Green beans are a massively productive plant that will grow in low nutrient environments. The hardest part of the process is getting down on your hands and knees to harvest them, but this is a small price to pay for what they have to offer.

  • Sunlight: 8 hours minimum
  • Water: Keep soil damp, but not wet, at all times.
  • Soil Conditions: Well-draining and slightly acidic soil.
  • Growing Time: 2 months
  • When to Start: You’ll need to wait until it’s a little warmer out and the frosts have completely passed. Start planting when it is regularly 20 °C outside.
  • How to Start: Plant seeds 5 cm deep and 10 cm apart. Depending on the species, you may need to erect poles or other structures for the runners and vines to cling to.
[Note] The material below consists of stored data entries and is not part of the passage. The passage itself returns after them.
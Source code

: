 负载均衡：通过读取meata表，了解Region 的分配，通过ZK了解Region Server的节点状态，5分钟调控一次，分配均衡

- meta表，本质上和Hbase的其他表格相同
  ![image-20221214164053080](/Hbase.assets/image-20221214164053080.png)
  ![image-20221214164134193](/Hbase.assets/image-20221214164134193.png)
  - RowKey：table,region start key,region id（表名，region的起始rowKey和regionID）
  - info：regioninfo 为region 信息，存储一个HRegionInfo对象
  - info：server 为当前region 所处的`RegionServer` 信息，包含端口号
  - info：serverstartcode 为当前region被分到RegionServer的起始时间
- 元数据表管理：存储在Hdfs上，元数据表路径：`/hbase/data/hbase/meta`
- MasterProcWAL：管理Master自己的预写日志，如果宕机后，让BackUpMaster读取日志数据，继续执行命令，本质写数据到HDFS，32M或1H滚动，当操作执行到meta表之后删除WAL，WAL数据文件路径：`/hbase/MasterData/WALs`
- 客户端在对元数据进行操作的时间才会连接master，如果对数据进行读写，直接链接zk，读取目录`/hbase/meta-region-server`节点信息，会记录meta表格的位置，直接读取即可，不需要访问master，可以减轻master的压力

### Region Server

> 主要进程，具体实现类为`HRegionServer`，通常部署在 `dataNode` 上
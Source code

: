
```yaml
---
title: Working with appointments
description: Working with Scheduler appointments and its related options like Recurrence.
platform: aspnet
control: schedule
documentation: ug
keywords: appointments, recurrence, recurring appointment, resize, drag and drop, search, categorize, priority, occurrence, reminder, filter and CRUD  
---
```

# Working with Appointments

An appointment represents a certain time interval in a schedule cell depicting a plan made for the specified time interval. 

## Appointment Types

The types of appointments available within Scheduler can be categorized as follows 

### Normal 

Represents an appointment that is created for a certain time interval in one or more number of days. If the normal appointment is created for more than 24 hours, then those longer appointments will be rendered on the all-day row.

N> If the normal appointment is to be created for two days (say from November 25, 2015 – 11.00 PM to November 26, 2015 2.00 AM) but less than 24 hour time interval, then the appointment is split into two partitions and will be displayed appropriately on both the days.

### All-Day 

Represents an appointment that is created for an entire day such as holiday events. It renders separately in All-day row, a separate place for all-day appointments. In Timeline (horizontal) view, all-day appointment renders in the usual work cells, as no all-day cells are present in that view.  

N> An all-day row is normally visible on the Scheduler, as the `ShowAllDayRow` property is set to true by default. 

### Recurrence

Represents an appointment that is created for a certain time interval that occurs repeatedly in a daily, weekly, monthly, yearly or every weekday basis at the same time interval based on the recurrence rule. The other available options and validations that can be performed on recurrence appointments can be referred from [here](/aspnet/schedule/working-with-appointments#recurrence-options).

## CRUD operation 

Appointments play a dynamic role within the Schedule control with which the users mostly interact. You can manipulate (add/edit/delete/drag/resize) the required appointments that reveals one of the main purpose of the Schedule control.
  • When to Harvest: Green beans most tender when they are still young, but they will be significantly smaller. As they grow larger the shell will become tougher and add a satisfying crunch to dishes, but wait too long and the beans will become tough.
  • How to Harvest: Pluck the beans from the plant and wash shortly afterward. You can leave the plant in place as it will typically flower multiple times, but if you find that they are no longer blooming you should pull them out and plant a new crop.
  • Special Notes: Using too much fertiliser on green beans will result in vibrant leafy vine, but unfortunately, few beans. A little fertiliser goes a long ways for this plant.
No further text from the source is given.